Hors Champ ajoute le cas particulier des plasticiens, qui utilisent beaucoup les contrats 1bis et à la tâche, et se demandent quels sont les critères pour obtenir le Visa artiste. On ne trouve nulle part de critères objectifs, de site internet avec des informations détaillées. Certains plasticiens qui exercent plusieurs métiers, et qui ont introduit une demande unique de Visa pour ces métiers, se sont vu accorder le Visa pour un de ces métiers, et refuser le Visa pour les autres, alors que ce sont tous des métiers artistiques. Il serait donc utile d’avoir une clarification des critères, car ce Visa est nécessaire pour le 1bis. Dans le contexte actuel de la nouvelle interprétation de l’ONEM, le 1bis prend plus d’importance.

6. La revalorisation des allocations pour les « artistes » ayant obtenu leur « statut » avant la réforme.

Pro Spere pose la question : pourquoi ceux qui ont obtenu leur statut il y a 10 ans ne touchent pas les mêmes allocations que ceux qui y ont droits aujourd’hui. Comment est calculée cette allocation? Exemple : si on a obtenu son statut il y a 10 ans, on tourne autour de 900 euros par mois, comparé à 1300 euros par mois si on l’obtient aujourd’hui.

 7. Réactions des membres de la Commission Artistes

 Le président de la Commission dit que notre visite tombe à pic, car la C.A. doit faire un rapport annuel, qui aborde la situation des artistes.
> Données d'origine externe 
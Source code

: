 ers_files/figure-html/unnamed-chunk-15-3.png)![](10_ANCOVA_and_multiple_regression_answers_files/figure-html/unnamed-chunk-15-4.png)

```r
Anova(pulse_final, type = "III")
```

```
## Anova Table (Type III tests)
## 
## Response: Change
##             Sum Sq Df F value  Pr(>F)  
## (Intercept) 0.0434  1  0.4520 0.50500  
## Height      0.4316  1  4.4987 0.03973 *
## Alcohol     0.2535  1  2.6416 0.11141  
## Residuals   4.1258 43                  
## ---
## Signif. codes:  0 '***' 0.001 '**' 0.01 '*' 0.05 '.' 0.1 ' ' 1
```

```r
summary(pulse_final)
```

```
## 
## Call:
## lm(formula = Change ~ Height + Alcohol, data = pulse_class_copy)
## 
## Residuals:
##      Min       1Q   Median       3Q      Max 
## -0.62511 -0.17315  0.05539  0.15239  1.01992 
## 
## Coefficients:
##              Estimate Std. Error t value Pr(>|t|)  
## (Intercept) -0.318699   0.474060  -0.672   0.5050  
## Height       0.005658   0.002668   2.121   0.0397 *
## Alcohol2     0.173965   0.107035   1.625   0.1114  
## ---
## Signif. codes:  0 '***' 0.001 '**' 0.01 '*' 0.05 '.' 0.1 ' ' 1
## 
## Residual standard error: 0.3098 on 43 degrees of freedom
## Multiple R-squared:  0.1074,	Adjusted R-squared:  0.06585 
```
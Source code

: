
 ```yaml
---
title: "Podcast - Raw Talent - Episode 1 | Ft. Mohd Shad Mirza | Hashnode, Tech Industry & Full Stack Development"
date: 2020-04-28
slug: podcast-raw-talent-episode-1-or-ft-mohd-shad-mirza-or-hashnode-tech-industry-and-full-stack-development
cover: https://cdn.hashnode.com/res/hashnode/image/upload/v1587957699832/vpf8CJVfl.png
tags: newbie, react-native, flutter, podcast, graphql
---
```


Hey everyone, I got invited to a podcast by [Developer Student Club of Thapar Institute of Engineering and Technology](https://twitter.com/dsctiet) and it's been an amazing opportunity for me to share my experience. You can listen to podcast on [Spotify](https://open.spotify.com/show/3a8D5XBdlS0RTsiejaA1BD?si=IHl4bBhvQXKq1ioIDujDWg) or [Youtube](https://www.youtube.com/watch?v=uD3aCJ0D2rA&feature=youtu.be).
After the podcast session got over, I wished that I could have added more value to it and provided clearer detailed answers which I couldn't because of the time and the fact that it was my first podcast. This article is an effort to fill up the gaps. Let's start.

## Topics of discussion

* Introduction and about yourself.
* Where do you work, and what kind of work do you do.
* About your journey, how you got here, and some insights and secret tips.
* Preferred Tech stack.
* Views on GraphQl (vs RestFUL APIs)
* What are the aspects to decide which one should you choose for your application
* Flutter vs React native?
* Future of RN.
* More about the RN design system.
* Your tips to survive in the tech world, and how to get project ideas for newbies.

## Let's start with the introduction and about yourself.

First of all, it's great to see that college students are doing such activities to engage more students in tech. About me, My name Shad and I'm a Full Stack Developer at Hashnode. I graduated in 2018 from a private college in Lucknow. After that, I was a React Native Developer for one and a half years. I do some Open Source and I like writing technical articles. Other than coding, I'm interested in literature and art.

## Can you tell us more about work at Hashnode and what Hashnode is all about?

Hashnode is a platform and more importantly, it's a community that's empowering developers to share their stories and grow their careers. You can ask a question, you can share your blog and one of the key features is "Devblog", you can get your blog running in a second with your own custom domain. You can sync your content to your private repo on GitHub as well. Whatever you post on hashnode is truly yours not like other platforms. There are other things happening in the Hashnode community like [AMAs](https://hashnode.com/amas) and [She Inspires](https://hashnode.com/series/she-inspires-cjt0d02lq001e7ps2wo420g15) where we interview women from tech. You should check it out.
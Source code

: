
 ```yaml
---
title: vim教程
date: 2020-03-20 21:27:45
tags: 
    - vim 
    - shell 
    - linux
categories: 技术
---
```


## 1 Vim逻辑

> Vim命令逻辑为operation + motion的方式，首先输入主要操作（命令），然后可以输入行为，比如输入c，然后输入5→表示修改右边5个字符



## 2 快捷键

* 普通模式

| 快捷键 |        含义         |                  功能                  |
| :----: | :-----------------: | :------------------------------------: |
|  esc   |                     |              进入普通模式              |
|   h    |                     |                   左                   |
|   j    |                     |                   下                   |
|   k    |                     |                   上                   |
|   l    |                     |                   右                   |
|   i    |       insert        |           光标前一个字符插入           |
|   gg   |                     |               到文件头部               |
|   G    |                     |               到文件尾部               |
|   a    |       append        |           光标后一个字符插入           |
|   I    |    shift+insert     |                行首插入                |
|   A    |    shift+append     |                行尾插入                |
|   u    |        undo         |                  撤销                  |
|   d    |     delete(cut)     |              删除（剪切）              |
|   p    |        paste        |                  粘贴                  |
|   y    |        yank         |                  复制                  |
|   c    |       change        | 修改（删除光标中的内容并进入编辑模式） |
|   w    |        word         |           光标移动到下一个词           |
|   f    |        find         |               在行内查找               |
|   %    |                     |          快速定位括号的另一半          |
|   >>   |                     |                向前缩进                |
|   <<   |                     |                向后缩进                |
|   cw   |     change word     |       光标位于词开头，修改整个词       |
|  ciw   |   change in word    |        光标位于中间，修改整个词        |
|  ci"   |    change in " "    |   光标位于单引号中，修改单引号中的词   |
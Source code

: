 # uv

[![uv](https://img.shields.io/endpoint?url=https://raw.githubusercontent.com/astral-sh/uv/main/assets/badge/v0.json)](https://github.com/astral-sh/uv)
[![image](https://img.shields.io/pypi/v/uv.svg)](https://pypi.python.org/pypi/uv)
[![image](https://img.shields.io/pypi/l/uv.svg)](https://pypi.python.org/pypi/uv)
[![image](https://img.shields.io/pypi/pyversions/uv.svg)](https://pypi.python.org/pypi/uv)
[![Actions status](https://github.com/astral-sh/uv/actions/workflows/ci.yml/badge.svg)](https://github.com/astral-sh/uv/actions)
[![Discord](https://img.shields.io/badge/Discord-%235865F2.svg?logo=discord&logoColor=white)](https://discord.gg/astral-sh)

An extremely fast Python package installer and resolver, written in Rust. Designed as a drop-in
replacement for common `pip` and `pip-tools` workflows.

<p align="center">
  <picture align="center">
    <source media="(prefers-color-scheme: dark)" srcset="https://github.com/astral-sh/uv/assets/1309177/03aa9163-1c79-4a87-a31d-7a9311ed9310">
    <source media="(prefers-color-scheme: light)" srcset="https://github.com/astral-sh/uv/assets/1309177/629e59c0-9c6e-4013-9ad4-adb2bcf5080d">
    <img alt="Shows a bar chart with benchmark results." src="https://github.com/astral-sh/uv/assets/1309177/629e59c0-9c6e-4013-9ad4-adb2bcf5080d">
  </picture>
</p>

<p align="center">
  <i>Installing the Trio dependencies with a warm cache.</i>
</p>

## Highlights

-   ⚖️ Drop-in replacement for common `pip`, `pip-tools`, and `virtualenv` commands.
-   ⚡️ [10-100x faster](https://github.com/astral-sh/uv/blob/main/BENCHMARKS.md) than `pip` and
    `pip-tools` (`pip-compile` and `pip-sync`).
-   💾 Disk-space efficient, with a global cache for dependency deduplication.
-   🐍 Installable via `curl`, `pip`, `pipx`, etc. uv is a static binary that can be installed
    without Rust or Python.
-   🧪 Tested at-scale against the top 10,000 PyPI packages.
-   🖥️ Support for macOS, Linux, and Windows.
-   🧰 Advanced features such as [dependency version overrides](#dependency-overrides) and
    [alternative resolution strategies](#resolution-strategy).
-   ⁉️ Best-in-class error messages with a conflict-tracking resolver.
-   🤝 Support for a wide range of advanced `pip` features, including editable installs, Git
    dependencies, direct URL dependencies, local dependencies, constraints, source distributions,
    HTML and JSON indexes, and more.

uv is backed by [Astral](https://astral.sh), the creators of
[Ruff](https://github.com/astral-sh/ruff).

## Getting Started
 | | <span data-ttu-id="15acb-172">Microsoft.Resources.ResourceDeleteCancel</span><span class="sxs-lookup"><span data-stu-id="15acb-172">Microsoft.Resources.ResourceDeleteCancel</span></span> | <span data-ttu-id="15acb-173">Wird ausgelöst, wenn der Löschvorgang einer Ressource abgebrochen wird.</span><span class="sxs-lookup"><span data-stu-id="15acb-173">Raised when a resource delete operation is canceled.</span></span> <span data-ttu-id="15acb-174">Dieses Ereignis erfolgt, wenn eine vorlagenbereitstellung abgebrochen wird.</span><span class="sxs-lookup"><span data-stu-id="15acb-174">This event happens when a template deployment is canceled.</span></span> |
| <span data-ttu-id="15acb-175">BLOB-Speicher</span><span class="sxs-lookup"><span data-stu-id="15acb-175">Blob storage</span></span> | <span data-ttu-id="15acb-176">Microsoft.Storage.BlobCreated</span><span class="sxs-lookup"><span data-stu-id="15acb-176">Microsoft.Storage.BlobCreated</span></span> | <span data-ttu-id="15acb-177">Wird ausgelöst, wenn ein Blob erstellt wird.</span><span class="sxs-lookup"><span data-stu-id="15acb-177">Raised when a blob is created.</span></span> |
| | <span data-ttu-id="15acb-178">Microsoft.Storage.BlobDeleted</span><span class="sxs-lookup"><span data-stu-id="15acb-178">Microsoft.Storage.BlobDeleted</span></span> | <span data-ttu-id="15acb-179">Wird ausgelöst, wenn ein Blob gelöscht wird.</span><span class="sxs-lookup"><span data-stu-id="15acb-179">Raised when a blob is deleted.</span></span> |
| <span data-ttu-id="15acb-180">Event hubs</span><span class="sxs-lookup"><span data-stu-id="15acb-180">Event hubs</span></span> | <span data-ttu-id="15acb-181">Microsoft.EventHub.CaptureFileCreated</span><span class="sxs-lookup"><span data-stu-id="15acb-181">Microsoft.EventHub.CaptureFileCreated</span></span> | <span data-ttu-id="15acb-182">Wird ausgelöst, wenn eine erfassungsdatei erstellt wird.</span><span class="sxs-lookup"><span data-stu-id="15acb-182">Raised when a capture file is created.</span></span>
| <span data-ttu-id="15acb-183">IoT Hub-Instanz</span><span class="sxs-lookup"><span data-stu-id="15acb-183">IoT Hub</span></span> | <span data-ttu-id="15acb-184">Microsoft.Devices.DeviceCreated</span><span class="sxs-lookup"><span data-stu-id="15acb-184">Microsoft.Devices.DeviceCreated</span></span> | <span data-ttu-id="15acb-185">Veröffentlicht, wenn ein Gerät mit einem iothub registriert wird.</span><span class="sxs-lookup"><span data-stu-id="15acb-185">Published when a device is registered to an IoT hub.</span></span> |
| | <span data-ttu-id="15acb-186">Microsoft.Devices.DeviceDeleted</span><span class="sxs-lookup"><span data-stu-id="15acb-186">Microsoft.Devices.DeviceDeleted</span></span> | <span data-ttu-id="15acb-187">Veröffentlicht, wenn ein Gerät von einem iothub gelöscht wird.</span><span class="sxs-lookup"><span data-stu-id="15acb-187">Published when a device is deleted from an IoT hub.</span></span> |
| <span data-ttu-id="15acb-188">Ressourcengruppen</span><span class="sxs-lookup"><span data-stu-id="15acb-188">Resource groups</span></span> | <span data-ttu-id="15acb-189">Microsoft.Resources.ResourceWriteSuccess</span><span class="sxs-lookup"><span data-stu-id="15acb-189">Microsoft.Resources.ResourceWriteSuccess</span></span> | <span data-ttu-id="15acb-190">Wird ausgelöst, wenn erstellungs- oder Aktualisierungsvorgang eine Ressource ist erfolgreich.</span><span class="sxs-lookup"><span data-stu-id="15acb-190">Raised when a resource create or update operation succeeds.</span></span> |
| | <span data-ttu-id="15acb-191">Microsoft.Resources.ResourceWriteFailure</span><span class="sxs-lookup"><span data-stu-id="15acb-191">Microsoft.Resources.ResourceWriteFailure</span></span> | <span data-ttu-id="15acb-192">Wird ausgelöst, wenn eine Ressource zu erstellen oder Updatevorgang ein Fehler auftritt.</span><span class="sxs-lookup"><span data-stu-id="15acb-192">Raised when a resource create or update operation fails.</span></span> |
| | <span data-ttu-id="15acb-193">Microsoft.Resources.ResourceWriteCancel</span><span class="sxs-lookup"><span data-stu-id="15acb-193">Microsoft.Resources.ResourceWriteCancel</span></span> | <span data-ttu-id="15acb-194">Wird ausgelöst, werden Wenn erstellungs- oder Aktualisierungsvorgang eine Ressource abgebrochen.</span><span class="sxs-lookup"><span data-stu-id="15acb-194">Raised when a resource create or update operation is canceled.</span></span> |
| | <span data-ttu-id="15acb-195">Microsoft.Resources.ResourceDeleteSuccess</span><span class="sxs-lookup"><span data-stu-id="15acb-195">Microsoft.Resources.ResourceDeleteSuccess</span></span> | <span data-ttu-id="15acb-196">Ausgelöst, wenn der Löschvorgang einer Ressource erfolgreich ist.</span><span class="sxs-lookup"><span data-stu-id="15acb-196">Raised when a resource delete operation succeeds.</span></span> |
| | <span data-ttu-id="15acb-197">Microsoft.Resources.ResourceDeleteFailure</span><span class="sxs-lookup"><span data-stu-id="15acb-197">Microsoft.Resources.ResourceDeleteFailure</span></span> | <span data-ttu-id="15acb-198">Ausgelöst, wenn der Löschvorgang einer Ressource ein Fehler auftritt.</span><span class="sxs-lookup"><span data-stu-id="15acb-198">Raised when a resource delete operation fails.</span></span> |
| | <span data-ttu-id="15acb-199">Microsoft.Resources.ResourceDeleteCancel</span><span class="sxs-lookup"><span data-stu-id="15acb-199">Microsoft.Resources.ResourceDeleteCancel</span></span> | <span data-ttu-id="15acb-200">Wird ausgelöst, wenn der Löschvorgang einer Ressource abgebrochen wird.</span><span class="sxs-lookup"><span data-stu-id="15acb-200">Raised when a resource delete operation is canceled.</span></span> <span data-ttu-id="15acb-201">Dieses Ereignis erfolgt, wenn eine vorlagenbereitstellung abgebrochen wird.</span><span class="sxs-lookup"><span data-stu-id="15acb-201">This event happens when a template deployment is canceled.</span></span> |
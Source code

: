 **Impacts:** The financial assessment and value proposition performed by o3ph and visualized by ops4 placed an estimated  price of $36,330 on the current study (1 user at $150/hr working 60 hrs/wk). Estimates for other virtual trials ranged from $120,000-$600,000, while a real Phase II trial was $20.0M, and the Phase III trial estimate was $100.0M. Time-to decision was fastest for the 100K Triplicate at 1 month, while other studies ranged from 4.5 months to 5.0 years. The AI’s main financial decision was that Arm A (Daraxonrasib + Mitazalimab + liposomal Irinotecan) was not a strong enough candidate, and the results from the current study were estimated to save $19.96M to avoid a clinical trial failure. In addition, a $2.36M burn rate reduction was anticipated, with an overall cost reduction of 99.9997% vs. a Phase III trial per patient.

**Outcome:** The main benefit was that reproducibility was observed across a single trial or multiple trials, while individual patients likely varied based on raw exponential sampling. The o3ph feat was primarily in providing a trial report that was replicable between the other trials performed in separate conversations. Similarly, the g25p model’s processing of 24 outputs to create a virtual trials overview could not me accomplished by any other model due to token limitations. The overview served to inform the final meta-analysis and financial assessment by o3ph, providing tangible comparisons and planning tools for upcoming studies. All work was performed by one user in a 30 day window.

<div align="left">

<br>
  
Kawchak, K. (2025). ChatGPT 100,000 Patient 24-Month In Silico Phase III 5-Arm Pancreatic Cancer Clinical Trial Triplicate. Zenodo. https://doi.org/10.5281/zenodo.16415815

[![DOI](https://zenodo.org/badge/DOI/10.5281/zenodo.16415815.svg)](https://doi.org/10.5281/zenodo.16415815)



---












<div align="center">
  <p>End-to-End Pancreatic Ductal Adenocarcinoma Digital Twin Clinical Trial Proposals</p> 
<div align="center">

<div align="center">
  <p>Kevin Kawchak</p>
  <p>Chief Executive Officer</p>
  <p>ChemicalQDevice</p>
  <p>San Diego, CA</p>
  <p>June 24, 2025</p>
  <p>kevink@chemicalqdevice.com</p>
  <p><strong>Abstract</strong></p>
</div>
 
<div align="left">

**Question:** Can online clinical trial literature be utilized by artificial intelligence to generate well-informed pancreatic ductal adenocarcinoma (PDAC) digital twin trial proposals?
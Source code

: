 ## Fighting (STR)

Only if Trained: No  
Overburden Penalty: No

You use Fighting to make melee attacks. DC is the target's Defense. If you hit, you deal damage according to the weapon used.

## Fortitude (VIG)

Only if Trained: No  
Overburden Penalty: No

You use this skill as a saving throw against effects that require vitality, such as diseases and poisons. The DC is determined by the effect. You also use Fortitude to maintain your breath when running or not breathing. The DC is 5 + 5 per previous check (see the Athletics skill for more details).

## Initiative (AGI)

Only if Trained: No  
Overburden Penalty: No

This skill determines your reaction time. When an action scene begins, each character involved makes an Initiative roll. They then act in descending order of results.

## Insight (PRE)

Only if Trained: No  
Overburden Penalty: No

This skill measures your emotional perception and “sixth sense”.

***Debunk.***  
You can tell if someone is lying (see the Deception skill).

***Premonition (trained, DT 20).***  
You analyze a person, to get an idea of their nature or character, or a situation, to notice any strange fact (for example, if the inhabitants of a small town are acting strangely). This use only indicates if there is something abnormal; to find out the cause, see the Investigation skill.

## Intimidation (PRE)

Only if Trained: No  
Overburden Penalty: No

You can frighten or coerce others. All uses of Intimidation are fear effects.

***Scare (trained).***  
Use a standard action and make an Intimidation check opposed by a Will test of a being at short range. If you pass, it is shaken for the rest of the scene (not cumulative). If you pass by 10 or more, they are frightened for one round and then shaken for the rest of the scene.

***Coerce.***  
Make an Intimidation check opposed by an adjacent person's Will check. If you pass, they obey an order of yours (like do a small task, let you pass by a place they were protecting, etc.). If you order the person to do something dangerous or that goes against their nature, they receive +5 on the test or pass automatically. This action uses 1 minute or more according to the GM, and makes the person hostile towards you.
Il apprécie nos propositions, et demande donc une communication écrite de notre part pour être sur d’avoir tout compris. Il dit être reçu au CNT régulièrement, par exemple à la prochaine session du CNT en janvier 2018.

Et il souligne, il y a de plus en plus d’intérêt pour les problèmes des artistes. Il faut donc profiter de ce contexte, et il propose de revoir ce statut des artistes. Ce n’est pas pour demain, mais si on continue à taper sur le clou, on y arrivera. Le président ajoute qu’il n’a pas de pouvoir exorbitant, mais qu’il veut relayer les soucis des artistes.

Le président apprécie l’argument de la culture comme économie, il est d’accord, ça mérite une attention car cela amène des retombées financières. Il prend exemple sur la politique volontariste et efficace de François Mitterrand en matière culturelle.

Hors Champ remercie la Commission Artistes pour son invitation, et dit que les associations apprécient d’être reçues et écoutées. On pense que la C.A. peut être un lieu de discussion fertile entre le secteur artistique et toutes ces administrations et représentants des organisations paritaires représentées.